Après un spectacle présentant différentes traditions inuites, le pape a salué le «courage» des témoignages d’anciens élèves des écoles résidentielles qu’il venait d’entendre avant ce rassemblement dédié aux personnes âgées et aux jeunes. «Cela a réveillé en moi l’indignation et la honte que j’éprouve depuis des mois», a-t-il déclaré.
Sur le sol de l’Inuit Nunangat, devant l’école primaire Nakasuk, le chef de l’Église catholique a alors renouvelé ses excuses, formulées déjà lors des premières étapes de son périple, dans l’Alberta et au Québec: «Aujourd’hui encore, ici même, je voudrais vous dire que je suis très attristé et que je désire demander pardon pour le mal commis par un certain nombre de catholiques qui, dans ces écoles, ont contribué aux politiques d’assimilation culturelle et de déracinement.»

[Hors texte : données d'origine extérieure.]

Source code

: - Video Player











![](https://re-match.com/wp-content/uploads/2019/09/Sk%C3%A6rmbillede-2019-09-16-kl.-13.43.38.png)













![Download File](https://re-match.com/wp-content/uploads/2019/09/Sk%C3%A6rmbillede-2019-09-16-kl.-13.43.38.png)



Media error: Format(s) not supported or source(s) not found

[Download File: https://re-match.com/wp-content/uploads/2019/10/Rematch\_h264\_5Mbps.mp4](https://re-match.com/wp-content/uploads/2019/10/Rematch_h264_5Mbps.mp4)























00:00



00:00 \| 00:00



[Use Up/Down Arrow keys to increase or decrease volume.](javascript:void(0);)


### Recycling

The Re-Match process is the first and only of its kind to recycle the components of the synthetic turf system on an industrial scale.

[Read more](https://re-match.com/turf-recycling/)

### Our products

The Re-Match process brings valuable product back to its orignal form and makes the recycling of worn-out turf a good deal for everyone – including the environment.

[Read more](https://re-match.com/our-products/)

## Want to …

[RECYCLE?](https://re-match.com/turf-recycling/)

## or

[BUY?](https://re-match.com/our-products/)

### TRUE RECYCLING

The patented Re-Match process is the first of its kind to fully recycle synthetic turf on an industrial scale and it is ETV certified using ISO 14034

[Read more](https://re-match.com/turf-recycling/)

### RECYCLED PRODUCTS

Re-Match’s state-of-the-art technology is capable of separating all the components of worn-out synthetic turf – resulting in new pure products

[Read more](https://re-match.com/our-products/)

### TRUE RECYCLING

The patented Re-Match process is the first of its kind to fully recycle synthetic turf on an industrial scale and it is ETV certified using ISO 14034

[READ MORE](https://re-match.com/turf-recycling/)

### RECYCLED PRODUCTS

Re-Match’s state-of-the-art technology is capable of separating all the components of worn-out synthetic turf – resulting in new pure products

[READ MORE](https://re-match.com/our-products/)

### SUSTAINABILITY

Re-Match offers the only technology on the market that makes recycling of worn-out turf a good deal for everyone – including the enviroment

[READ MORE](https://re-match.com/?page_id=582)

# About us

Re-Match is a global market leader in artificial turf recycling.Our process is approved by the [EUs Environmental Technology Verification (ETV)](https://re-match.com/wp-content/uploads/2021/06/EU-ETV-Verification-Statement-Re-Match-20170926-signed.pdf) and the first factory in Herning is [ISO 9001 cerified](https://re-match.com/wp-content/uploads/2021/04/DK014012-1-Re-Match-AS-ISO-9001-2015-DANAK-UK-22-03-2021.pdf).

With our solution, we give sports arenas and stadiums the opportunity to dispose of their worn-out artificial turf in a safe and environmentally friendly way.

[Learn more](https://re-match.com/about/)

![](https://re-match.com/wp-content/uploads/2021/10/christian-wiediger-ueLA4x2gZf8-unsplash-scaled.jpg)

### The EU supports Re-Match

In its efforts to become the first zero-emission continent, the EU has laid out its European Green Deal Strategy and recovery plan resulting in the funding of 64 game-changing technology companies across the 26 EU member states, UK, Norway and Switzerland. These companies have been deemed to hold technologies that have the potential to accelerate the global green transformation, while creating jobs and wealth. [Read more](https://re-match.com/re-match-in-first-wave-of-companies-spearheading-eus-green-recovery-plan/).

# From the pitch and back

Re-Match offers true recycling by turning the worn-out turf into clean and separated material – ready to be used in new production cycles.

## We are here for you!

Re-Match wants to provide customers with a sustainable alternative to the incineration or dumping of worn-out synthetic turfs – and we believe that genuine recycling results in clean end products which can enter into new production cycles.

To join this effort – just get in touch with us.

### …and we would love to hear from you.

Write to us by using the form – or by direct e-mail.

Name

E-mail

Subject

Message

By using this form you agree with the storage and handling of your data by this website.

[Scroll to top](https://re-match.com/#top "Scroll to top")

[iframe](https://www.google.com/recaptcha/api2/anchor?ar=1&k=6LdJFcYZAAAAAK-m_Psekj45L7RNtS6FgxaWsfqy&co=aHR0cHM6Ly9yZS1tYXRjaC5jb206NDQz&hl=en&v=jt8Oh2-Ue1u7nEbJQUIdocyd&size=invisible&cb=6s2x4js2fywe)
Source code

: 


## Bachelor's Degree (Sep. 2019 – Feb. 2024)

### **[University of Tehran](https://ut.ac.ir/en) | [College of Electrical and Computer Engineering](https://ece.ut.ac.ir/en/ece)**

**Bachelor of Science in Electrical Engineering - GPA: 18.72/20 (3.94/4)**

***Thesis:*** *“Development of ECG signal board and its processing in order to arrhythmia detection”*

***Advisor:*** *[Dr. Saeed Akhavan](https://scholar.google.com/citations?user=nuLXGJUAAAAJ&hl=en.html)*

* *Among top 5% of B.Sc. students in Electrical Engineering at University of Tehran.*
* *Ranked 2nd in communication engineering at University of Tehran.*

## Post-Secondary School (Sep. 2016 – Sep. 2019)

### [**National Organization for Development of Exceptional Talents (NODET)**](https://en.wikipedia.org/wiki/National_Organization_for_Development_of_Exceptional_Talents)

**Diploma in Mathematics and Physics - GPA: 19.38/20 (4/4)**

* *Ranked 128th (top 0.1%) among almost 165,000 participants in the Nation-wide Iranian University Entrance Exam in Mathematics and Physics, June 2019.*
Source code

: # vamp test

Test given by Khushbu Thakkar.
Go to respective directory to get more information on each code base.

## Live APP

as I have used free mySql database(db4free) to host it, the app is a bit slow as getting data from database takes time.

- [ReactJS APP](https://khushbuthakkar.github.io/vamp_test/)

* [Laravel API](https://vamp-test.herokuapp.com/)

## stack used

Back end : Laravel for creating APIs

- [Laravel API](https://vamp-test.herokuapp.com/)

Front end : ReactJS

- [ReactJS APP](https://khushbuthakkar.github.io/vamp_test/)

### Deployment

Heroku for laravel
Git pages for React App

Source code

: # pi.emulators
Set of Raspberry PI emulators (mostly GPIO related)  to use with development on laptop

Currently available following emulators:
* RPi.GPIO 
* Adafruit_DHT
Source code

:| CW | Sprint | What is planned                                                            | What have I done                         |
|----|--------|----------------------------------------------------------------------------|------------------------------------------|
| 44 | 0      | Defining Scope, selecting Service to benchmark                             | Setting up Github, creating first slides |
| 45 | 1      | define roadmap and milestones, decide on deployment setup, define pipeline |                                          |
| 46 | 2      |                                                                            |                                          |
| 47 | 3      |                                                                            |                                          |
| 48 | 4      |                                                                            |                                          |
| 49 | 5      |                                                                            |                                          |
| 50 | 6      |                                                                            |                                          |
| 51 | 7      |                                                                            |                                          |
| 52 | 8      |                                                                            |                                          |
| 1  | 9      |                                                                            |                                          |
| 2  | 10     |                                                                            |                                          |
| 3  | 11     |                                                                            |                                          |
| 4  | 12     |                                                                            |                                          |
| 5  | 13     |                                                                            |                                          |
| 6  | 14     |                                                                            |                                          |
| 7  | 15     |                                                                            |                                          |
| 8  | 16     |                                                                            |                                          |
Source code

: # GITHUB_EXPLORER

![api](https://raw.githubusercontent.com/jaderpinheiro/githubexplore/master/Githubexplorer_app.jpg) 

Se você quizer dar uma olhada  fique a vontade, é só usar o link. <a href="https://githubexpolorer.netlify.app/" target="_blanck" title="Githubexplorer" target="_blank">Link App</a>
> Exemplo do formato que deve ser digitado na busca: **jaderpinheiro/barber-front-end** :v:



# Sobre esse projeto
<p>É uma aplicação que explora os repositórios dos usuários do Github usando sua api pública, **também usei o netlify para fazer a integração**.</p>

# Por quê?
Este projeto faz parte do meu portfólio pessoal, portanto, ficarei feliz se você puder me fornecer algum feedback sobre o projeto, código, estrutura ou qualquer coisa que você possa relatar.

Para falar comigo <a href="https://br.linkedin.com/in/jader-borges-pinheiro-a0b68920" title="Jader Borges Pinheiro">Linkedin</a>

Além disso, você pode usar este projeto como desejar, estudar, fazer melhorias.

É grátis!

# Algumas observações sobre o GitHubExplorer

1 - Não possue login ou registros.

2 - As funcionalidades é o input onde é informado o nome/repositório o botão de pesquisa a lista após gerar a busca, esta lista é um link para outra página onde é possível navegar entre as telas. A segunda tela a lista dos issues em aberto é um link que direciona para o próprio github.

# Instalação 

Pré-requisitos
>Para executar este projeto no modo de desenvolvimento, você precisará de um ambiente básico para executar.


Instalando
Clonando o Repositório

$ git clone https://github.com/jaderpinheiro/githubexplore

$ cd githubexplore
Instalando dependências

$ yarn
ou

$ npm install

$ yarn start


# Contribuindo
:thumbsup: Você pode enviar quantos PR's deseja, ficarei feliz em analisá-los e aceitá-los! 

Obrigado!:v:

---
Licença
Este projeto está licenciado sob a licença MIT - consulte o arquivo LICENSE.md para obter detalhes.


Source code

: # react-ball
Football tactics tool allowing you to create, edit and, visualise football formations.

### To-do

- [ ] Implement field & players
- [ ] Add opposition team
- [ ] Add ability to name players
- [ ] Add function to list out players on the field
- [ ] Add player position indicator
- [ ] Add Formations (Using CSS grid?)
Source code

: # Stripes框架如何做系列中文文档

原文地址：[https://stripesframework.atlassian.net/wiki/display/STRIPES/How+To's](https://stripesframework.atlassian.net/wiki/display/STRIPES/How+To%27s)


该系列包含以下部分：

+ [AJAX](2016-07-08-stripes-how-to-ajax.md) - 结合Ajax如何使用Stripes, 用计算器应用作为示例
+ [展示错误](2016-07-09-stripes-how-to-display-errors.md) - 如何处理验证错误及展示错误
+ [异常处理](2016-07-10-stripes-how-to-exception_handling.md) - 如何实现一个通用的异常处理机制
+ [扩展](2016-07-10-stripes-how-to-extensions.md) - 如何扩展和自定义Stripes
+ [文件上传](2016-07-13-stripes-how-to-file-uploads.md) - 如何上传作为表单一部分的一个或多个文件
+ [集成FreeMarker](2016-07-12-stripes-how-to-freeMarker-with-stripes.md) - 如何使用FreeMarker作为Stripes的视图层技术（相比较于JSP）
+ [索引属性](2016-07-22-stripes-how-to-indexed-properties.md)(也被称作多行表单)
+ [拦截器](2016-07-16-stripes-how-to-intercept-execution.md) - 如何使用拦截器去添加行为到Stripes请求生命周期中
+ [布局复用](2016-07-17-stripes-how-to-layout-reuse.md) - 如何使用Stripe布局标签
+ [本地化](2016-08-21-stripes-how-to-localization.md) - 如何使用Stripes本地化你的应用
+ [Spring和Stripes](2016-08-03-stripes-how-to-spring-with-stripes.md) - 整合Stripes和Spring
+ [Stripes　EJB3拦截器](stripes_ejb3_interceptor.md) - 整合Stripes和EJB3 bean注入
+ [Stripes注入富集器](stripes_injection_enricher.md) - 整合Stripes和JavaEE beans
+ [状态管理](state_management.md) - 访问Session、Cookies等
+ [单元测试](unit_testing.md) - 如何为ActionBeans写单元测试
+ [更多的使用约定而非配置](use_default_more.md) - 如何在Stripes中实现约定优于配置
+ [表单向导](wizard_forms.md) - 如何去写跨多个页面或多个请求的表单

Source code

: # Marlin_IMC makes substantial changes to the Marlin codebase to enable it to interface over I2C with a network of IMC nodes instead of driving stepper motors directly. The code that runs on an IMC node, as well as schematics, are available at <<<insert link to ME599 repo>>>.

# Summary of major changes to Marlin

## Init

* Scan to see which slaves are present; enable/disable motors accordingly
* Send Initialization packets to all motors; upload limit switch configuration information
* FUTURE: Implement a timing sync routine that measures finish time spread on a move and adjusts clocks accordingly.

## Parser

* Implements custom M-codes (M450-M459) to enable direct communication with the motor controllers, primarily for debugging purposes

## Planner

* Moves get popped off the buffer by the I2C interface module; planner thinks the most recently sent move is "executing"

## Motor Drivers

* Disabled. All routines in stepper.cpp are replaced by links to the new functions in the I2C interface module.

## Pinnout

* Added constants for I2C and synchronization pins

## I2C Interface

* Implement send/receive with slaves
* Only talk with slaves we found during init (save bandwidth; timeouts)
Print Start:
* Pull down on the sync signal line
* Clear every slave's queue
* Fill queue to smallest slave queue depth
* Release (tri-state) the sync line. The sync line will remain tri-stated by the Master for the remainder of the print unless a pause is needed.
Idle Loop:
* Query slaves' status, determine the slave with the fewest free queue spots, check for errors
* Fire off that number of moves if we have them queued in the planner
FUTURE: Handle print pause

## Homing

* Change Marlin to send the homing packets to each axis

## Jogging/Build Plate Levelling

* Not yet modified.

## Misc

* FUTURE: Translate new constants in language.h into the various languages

Le pontife a dénoncé un «scandale», où «les familles ont été désagrégées, les enfants emportés, loin de leur milieu». Mais il a aussi rendu hommage à la résilience du peuple Inuit, qui a su «aimer», «respecter» et «valoriser» les espaces du grand Nord considérés comme «hostiles» par certains. Dans ces régions du globe souvent plongées dans l’obscurité, leur a-t-il dit, « vous êtes le témoignage constant de la vie qui ne s’éteint pas, d’une lumière qui resplendit et que personne n’a réussi à étouffer».
Au fil d’une longue exhortation, le pape s’est adressé «à toi, jeune Inuit, avenir de cette terre et présent de son histoire». «Ce que tu as hérité de tes pères, reconquiers-le si tu veux vraiment le posséder», a-t-il lancé avec les mots du poète Goethe, encourageant la jeunesse à se «passionner» et «prendre position face aux événements et aux personnes».
Il a spécialement demandé aux jeunes générations de ne pas vivre « uniquement pour [leurs] loisirs et [leurs] intérêts», ni «passer leurs journées isolés, tenus en otage par un téléphone ». «Tu n’es pas fait pour vivoter, pour passer tes journées à équilibrer les devoirs et les plaisirs », a insisté le pape, invitant à lutter contre la « force de gravité spirituelle qui pousse pour nous entraîner vers le bas».
«Tu es la réponse. […] Parce que l’avenir est entre tes mains. Dans tes mains se trouve la communauté qui t’a engendré, l’environnement dans lequel tu vis, l’espérance de tes pairs», a lancé le successeur de Pierre. Et d’inviter aussi à «renaître chaque jour», à «apporter au quotidien une lumière nouvelle au monde, celle de tes yeux, de ton sourire, du bien que toi seul peux offrir».
Le pape François a affirmé à chaque jeune que Dieu « ne cesse jamais de te faire confiance, pas même un instant». «Il croit à tes talents », a-t-il assuré, en encourageant: «Bats-toi, implique-toi à fond et tu ne le regretteras pas.»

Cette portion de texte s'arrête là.